И тут я ещё один зарок даю себе, и опять, конечно же, на всю жизнь: никогда-никогда не есть больше таких вот сырков, по крайней мере на улице, да ещё с такой тупой жадностью, потому что это очень и очень стыдное занятие, и если кто застанет тебя за ним, то сразу и подумает, что ты, значит, ешь чужое, и что ты — попрошайка бездомный, а не октябрёнок, готовящийся в пионеры.
О, детские зароки и обеты, как вы всё же беспомощны перед той самой жизнью, через всю непроницаемую прорву которой пытаетесь перекинуть свои отважные жёрдочки! Полвека промчится стремглав, я буду снова стоять на том самом месте у «Военторга», напротив высоченной каменной арки между двумя домами, где когда-то голубел ларёк со скромным ассортиментом продтоваров послевоенного родного изготовления. Асфальт под моими ногами будет чуть вздрагивать от проходящего совсем неглубоко метропоезда.
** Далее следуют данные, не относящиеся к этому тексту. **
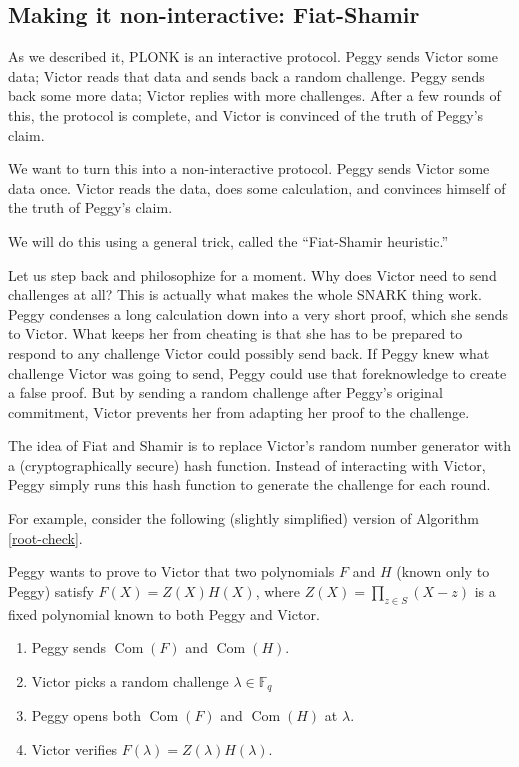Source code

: \subsection{Making it non-interactive: Fiat-Shamir}

As we described it, PLONK is an interactive protocol. Peggy sends Victor
some data; Victor reads that data and sends back a random challenge.
Peggy sends back some more data; Victor replies with more challenges.
After a few rounds of this, the protocol is complete, and Victor is
convinced of the truth of Peggy's claim.

We want to turn this into a non-interactive protocol. Peggy sends Victor
some data once. Victor reads the data, does some calculation, and
convinces himself of the truth of Peggy's claim.

We will do this using a general trick, called the ``Fiat-Shamir
heuristic.''

Let us step back and philosophize for a moment. Why does Victor need to
send challenges at all? This is actually what makes the whole SNARK
thing work. Peggy condenses a long calculation down into a very short
proof, which she sends to Victor. What keeps her from cheating is that
she has to be prepared to respond to any challenge Victor could possibly
send back. If Peggy knew what challenge Victor was going to send, Peggy
could use that foreknowledge to create a false proof. But by sending a
random challenge after Peggy's original commitment, Victor prevents her
from adapting her proof to the challenge.

The idea of Fiat and Shamir is to replace Victor's random number
generator with a (cryptographically secure) hash function. Instead of
interacting with Victor, Peggy simply runs this hash function to
generate the challenge for each round.

For example, consider the following (slightly simplified) version of
Algorithm \ref{root-check}.

\begin{algorithm}
Peggy wants to prove to Victor that two polynomials \(F\) and \(H\)
(known only to Peggy) satisfy \(F(X) = Z(X)H(X)\), where
\(Z(X) = \prod_{z \in S}(X - z)\) is a fixed polynomial known to both
Peggy and Victor.

\begin{enumerate}
\item
  Peggy sends \(\operatorname{Com}(F)\) and \(\operatorname{Com}(H)\).
\item
  Victor picks a random challenge \(\lambda \in {\mathbb{F}}_{q}\)
\item
  Peggy opens both \(\operatorname{Com}(F)\) and
  \(\operatorname{Com}(H)\) at \(\lambda\).
\item
  Victor verifies \(F(\lambda) = Z(\lambda)H(\lambda)\).
\end{enumerate}
\end{algorithm}

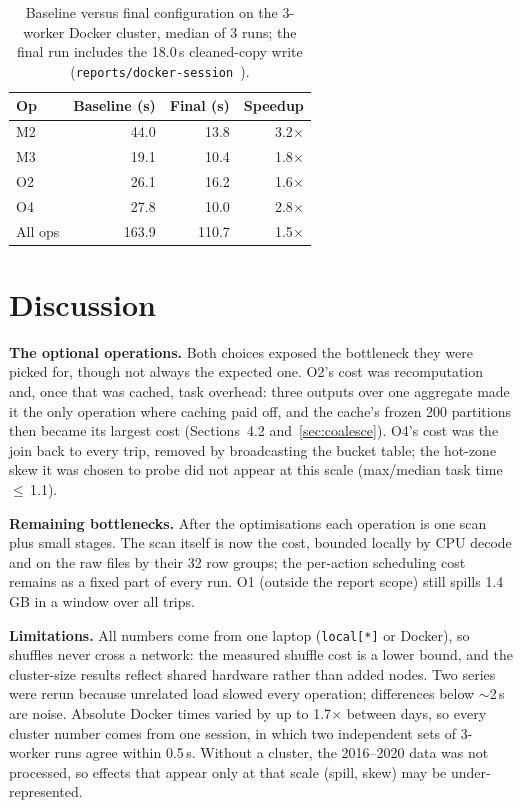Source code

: \documentclass[sigconf]{acmart}
\newcommand{\srcpath}[1]{\texttt{reports/#1}~\cite{repo}}
\begin{document}
\begin{table}[!t]
      \centering
      \footnotesize
      \begin{tabular}{lrrr}
            \toprule
            Op      & Baseline (s) & Final (s) & Speedup     \\
            \midrule
            M2      & 44.0         & 13.8      & 3.2$\times$ \\
            M3      & 19.1         & 10.4      & 1.8$\times$ \\
            O2      & 26.1         & 16.2      & 1.6$\times$ \\
            O4      & 27.8         & 10.0      & 2.8$\times$ \\
            All ops & 163.9        & 110.7     & 1.5$\times$ \\
            \bottomrule
      \end{tabular}
      \caption{Baseline versus final configuration on the 3-worker Docker
            cluster, median of 3 runs; the final run includes the 18.0\,s
            cleaned-copy write (\srcpath{docker-session}).}
      \label{tab:dockerbase}
\end{table}

\section{Discussion}

\textbf{The optional operations.} Both choices exposed the bottleneck they were
picked for, though not always the expected one. O2's cost was recomputation and,
once that was cached, task overhead: three outputs over one aggregate made it
the only operation where caching paid off, and the cache's frozen 200
partitions then became its largest cost (Sections~4.2 and~\ref{sec:coalesce}).
O4's cost was the join back to every trip, removed by broadcasting the bucket
table; the hot-zone skew it was chosen to probe did not appear at this scale
(max/median task time $\le$\,1.1).

\textbf{Remaining bottlenecks.} After the optimisations each operation is one scan
plus small stages. The scan itself is now the cost, bounded locally by CPU decode
and on the raw files by their 32 row groups; the per-action scheduling cost
remains as a fixed part of every run.  O1 (outside the report scope) still spills
1.4\,GB in a window over all trips.

\textbf{Limitations.} All numbers come from one laptop (\texttt{local[*]} or
Docker), so shuffles never cross a network: the measured shuffle cost is a lower
bound, and the cluster-size results reflect shared hardware rather than added
nodes. Two series were rerun because unrelated load slowed every operation;
differences below $\sim$2\,s are noise. Absolute Docker times varied by up to
1.7$\times$ between days, so every cluster number comes from one session, in
which two independent sets of 3-worker runs agree within 0.5\,s. Without a cluster, the 2016--2020 data
was not processed, so effects that appear only at that scale (spill, skew) may
be under-represented.
\end{document}
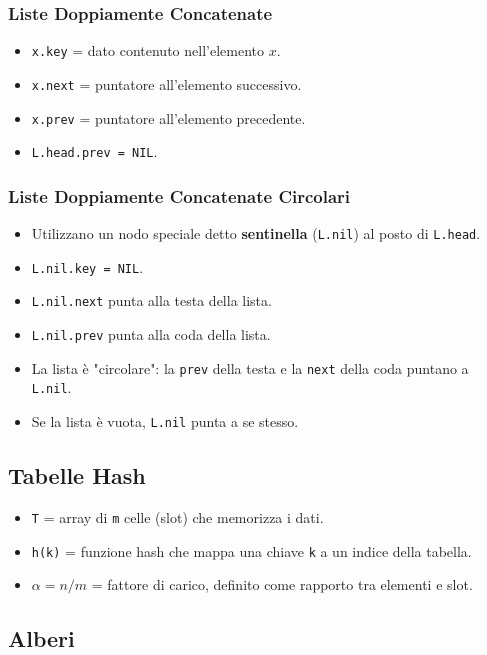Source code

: \subsubsection{Liste Doppiamente Concatenate}
\begin{itemize}
    \item \texttt{x.key} = dato contenuto nell'elemento $x$.
    \item \texttt{x.next} = puntatore all'elemento successivo.
    \item \texttt{x.prev} = puntatore all'elemento precedente.
    \item \texttt{L.head.prev = NIL}.
\end{itemize}

\subsubsection{Liste Doppiamente Concatenate Circolari}
\begin{itemize}
    \item Utilizzano un nodo speciale detto \textbf{sentinella} (\texttt{L.nil}) al posto di \texttt{L.head}.
    \item \texttt{L.nil.key = NIL}.
    \item \texttt{L.nil.next} punta alla testa della lista.
    \item \texttt{L.nil.prev} punta alla coda della lista.
    \item La lista è "circolare": la \texttt{prev} della testa e la \texttt{next} della coda puntano a \texttt{L.nil}.
    \item Se la lista è vuota, \texttt{L.nil} punta a se stesso.
\end{itemize}

\subsection{Tabelle Hash}
\begin{itemize}
    \item \texttt{T} = array di \texttt{m} celle (slot) che memorizza i dati.
    \item \texttt{h(k)} = funzione hash che mappa una chiave \texttt{k} a un indice della tabella.
    \item \texttt{$\alpha=n/m$} = fattore di carico, definito come rapporto tra elementi e slot.
\end{itemize}

\subsection{Alberi}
Народ будет вываливать наверх из станционного зева «Щукинской» и встречным негустым потоком скатываться вниз по лестнице, небрежно минуя окаменелых нищенок, молодых калек в колясках, вялых бомжей с красными опухшими веками, задерживаясь у продавцов завтрашнего «Московского комсомольца» — этой вседоступной замочной скважины опозорившегося напоследок века. Бесшумно будут распахиваться и запахиваться стеклянные двери двух аляповато иллюминированных супермаркетов, чьи утробы до отказа забиты всяческой жратвой, забракованной Западом, но всё ещё вожделенной на востоке мира. И конечно, увижу я в шаркающем воздухе над завесой пыли и сигаретным чадом скромненькую, как улыбка Клинтона, вывеску и под нею вход в ту заветную коморку, где не люди меняют деньги, но деньги меняют людей.